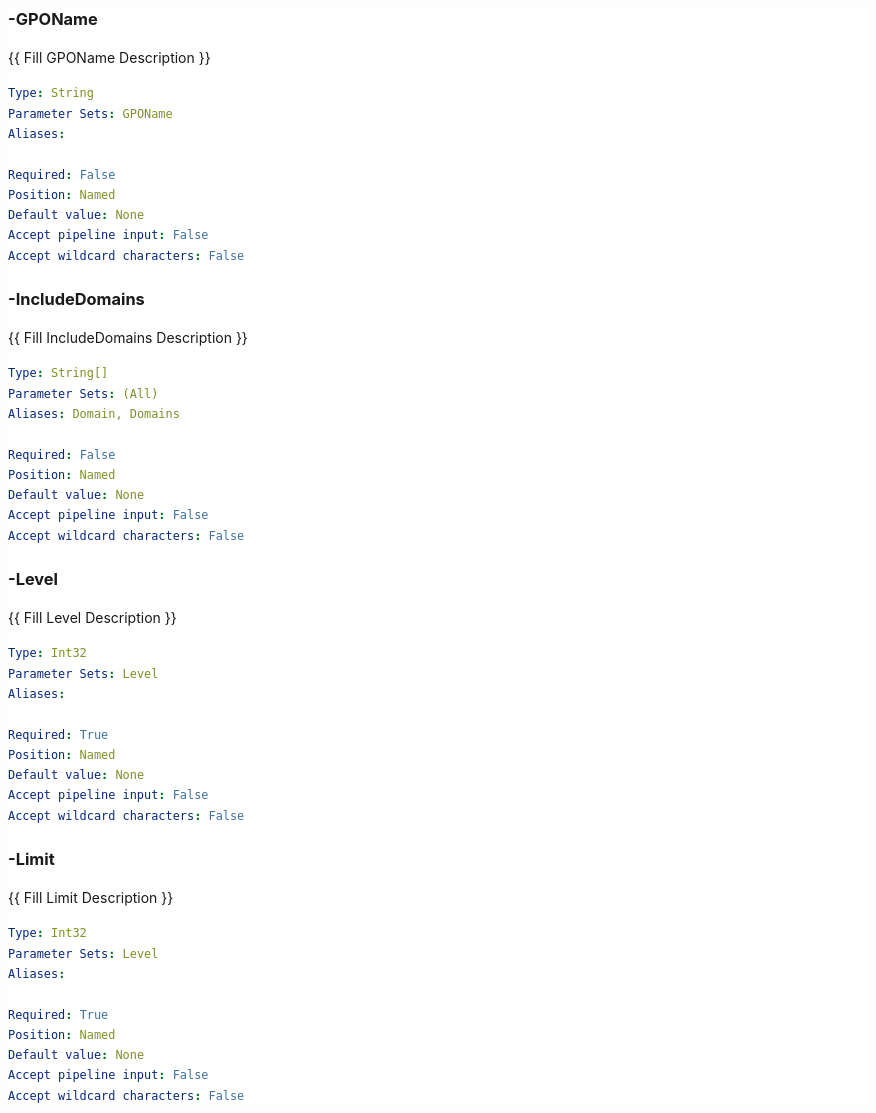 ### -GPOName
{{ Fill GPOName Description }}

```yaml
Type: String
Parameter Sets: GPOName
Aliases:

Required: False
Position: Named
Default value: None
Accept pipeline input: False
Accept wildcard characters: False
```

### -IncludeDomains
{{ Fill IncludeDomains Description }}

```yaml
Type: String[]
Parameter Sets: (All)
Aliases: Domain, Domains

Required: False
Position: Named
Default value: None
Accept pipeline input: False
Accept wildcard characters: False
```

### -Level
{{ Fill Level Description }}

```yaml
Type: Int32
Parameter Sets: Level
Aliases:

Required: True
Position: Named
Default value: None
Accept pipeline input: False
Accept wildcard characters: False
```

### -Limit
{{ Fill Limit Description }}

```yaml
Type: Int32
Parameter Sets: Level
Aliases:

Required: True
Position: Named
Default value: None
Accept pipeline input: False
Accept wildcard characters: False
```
--
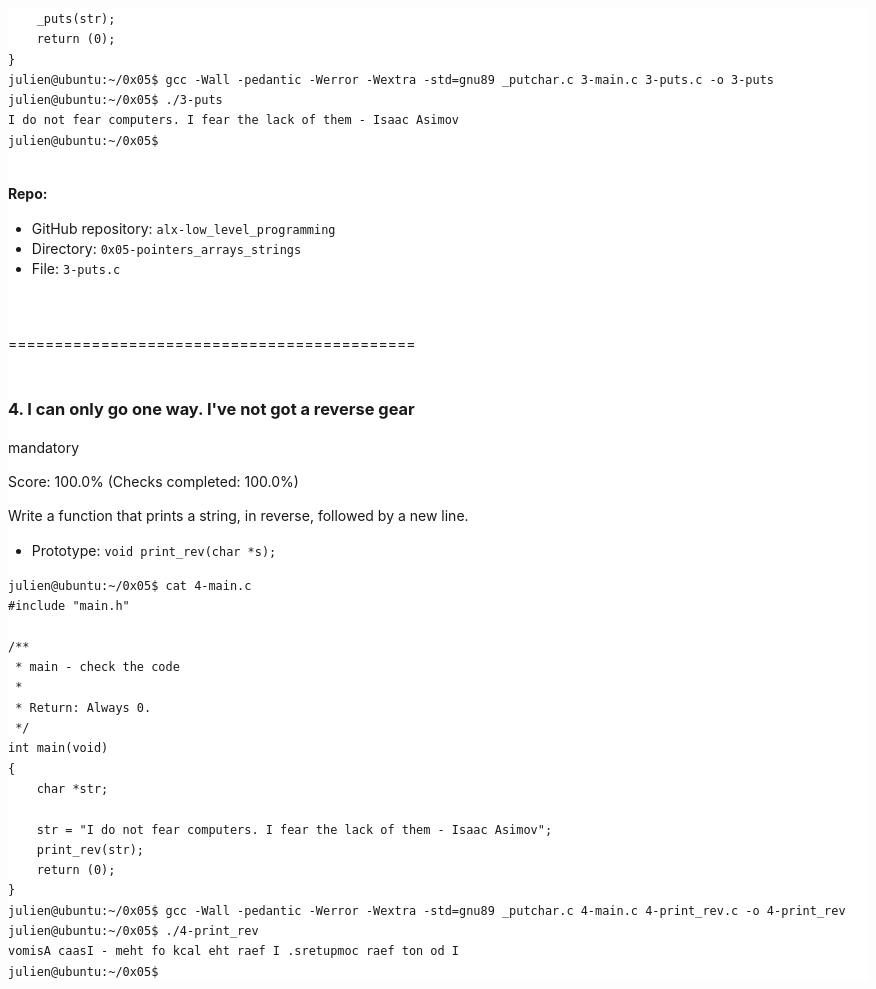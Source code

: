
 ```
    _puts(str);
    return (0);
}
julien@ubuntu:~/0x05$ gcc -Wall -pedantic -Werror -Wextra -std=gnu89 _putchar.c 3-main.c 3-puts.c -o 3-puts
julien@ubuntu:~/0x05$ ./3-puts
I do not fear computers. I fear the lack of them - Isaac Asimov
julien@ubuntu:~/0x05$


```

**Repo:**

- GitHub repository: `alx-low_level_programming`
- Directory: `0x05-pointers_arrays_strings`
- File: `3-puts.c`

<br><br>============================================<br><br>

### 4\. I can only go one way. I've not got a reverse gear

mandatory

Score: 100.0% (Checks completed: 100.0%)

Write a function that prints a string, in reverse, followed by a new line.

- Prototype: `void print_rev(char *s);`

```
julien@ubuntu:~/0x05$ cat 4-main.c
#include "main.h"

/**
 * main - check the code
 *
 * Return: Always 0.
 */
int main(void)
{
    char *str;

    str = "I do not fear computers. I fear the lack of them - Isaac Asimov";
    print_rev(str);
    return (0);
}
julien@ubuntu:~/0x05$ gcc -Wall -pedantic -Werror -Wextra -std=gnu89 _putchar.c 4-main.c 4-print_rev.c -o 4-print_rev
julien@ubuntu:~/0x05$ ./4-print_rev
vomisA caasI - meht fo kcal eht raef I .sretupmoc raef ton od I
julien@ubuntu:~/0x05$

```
--
Exercise requirements:
Lines in the data above may contain the word "Wextra"; count them and give only the number.

Output for this exercise:
2